Demo as usual

1. Mai in Kiel

Am Tag zuvor hatte das Miámanagement der Bremer Vulkan Konkurs angemeldet, vier Tage vorher hatte der Bundestag mal wieder im Sozialbereich gespart. In Kiel fanden am 1. Mai dennoch nur um die tausend Menschen den Weg auf die Straße, ein paar mehr als im letzten Jahr zwar, aber dennoch nur Demo-Business as usual mit etwas gelangweiltem Volksfestcharakter bei der abschließenden Kundgebung vor dem Legienhof.

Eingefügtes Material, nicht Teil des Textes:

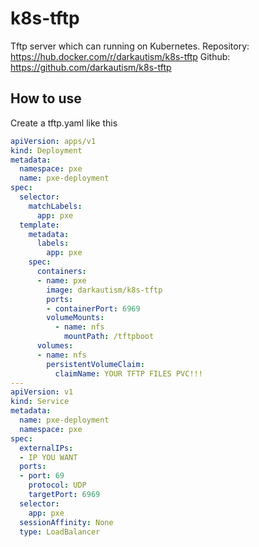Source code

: # k8s-tftp
Tftp server which can running on Kubernetes.
Repository: https://hub.docker.com/r/darkautism/k8s-tftp
Github: https://github.com/darkautism/k8s-tftp

## How to use

Create a tftp.yaml like this

``` yaml
apiVersion: apps/v1
kind: Deployment
metadata:
  namespace: pxe
  name: pxe-deployment
spec:
  selector:
    matchLabels:
      app: pxe
  template:
    metadata:
      labels:
        app: pxe
    spec:
      containers:
      - name: pxe
        image: darkautism/k8s-tftp
        ports:
        - containerPort: 6969
        volumeMounts:
          - name: nfs
            mountPath: /tftpboot
      volumes:
      - name: nfs
        persistentVolumeClaim:
          claimName: YOUR TFTP FILES PVC!!!
---
apiVersion: v1
kind: Service
metadata:
  name: pxe-deployment
  namespace: pxe
spec:
  externalIPs:
  - IP YOU WANT
  ports:
  - port: 69
    protocol: UDP
    targetPort: 6969
  selector:
    app: pxe
  sessionAffinity: None
  type: LoadBalancer
```
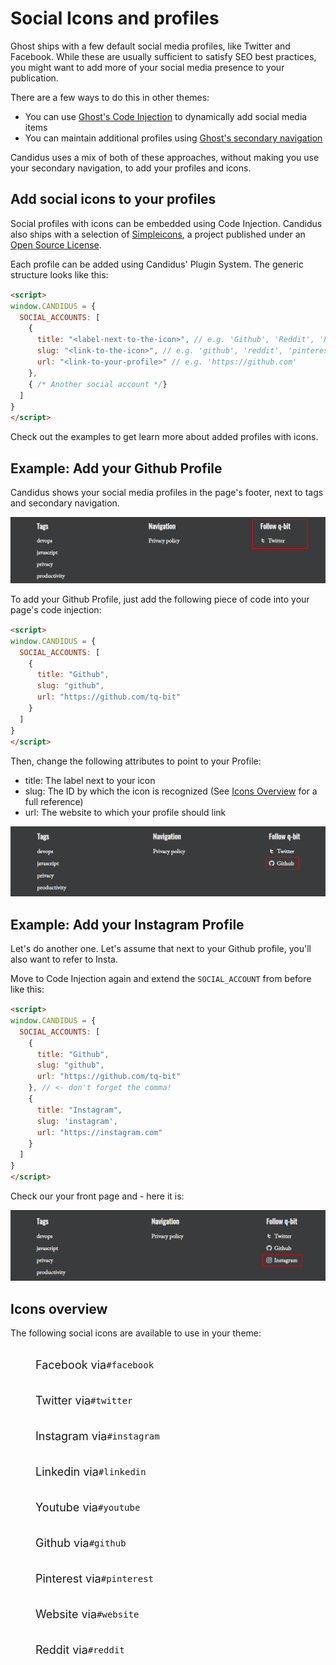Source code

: <script setup>
  import SocialIcons from '../../components/Socialicons.vue'
  import SiteOutput from '../../components/SiteOutput.vue'
</script>

# Social Icons and profiles

Ghost ships with a few default social media profiles, like Twitter and Facebook. While these are usually sufficient to satisfy SEO best practices, you might want to add more of your social media presence to your publication.

There are a few ways to do this in other themes:

- You can use [Ghost's Code Injection](https://ghost.org/changelog/post-code-injection/) to dynamically add social media items
- You can maintain additional profiles using [Ghost's secondary navigation](https://ghost.org/help/updating-navigation/)

Candidus uses a mix of both of these approaches, without making you use your secondary navigation, to add your profiles and icons.

## Add social icons to your profiles

Social profiles with icons can be embedded using Code Injection. Candidus also ships with a selection of [Simpleicons](https://simpleicons.org/), a project published under an [Open Source License](https://github.com/simple-icons/simple-icons/blob/develop/LICENSE.md).

Each profile can be added using Candidus' Plugin System. The generic structure looks like this:

```html
<script>
window.CANDIDUS = {
  SOCIAL_ACCOUNTS: [
    {
      title: "<label-next-to-the-icon>", // e.g. 'Github', 'Reddit', 'Pinterest'
      slug: "<link-to-the-icon>", // e.g. 'github', 'reddit', 'pinterest'
      url: "<link-to-your-profile>" // e.g. 'https://github.com'
    },
    { /* Another social account */}
  ]
}
</script>
```

Check out the examples to get learn more about added profiles with icons.

## Example: Add your Github Profile

Candidus shows your social media profiles in the page's footer, next to tags and secondary navigation.

![](../assets/candidus-footer-socialmedia-pre.png)

To add your Github Profile, just add the following piece of code into your page's code injection:

<SiteOutput path="ghost/#/settings/code-injection" />

```html
<script>
window.CANDIDUS = {
  SOCIAL_ACCOUNTS: [
    {
      title: "Github",
      slug: "github",
      url: "https://github.com/tq-bit"
    }
  ]
}
</script>
```

Then, change the following attributes to point to your Profile:

- title: The label next to your icon
- slug: The ID by which the icon is recognized (See [Icons Overview](#icons-overview) for a full reference)
- url: The website to which your profile should link

![](../assets/candidus-footer-socialmedia-post.png)

## Example: Add your Instagram Profile

Let's do another one. Let's assume that next to your Github profile, you'll also want to refer to Insta.

Move to Code Injection again and extend the `SOCIAL_ACCOUNT` from before like this:


<SiteOutput path="ghost/#/settings/code-injection" />

```html {9-13}
<script>
window.CANDIDUS = {
  SOCIAL_ACCOUNTS: [
    {
      title: "Github",
      slug: "github",
      url: "https://github.com/tq-bit"
    }, // <- don't forget the comma!
    {
      title: "Instagram",
      slug: 'instagram',
      url: "https://instagram.com"
    }
  ]
}
</script>
```

Check our your front page and - here it is:

![](../assets/candidus-footer-socialmedia-post-2.png)

## Icons overview

The following social icons are available to use in your theme:
<SocialIcons/>

<div class="icon-wrapper">
<svg class="icon" width='24px' height='24px' role='img'>
    <use  xlink:href='#facebook'></use>
</svg> <p class="icon-title">Facebook via <pre>#facebook</pre></p>
</div>
<div class="icon-wrapper">
<svg class="icon" width='24px' height='24px' role='img'>
    <use xlink:href='#twitter'></use>
</svg> <p class="icon-title">Twitter via <pre>#twitter</pre></p>
</div>
<div class="icon-wrapper">
<svg class="icon" width='24px' height='24px' role='img'>
    <use xlink:href='#instagram'></use>
</svg> <p class="icon-title">Instagram via <pre>#instagram</pre></p>
</div>
<div class="icon-wrapper">
<svg class="icon" width='24px' height='24px' role='img'>
    <use xlink:href='#linkedin'></use>
</svg> <p class="icon-title">Linkedin via <pre>#linkedin</pre></p>
</div>
<div class="icon-wrapper">
<svg class="icon" width='24px' height='24px' role='img'>
    <use xlink:href='#youtube'></use>
</svg> <p class="icon-title">Youtube via <pre>#youtube</pre></p>
</div>
<div class="icon-wrapper">
<svg class="icon" width='24px' height='24px' role='img'>
    <use xlink:href='#github'></use>
</svg> <p class="icon-title">Github via <pre>#github</pre></p>
</div>
<div class="icon-wrapper">
<svg class="icon" width='24px' height='24px' role='img'>
    <use xlink:href='#pinterest'></use>
</svg> <p class="icon-title">Pinterest via <pre>#pinterest</pre></p>
</div>
<div class="icon-wrapper">
<svg class="icon" width='24px' height='24px' role='img'>
    <use xlink:href='#website'></use>
</svg> <p class="icon-title">Website via <pre>#website</pre></p>
</div>
<div class="icon-wrapper">
<svg class="icon" width='24px' height='24px' role='img'>
    <use xlink:href='#reddit'></use>
</svg> <p class="icon-title">Reddit via <pre>#reddit</pre></p>
</div>



<style scoped>
  pre {
    display: inline;
  }
  .icon-title {
    font-size: 18px;
    display: inline;

  }
  .icon-wrapper {
    display: flex;
    align-items: center;
  }
.icon {
	fill: var(--vp-c-text-1);
  display: inline;
  margin-right: 1rem;
}
</style>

"Höchste Zeit für neue Zeiten" hatte der DGB als zentrales Motto getitelt. Wie die "neuen Zeiten" nach Ansicht der DGB-Spitze aussehen sollen, dürfte bekannt sein: Lohnverzicht gegen eine lockere Zusage der KapitalistInnen, bei Gelegenheit vielleicht ein paar Arbeitsplätze zu schaffen. Zumindest im bundesweiten Demo-Aufruf hielt der DGB immer noch an den Blütenträumen vom "Bündnis für Arbeit" fest. Aber Papier ist geduldig, denn an der Gewerkschaftsbasis wird dieses Programm nach wie vor kritisch gesehen, wie viele Transparente auch auf der Kieler Mai-Demo zeigten. Dennoch hatte der Kieler DGB als Hauptrednerin wie im letzten Jahr Ministerpräsidentin und Sparkommissarin Heide Simonis eingeladen. Zu ihrem phrasoiden und inhaltsleeren Redebeitrag - no comment.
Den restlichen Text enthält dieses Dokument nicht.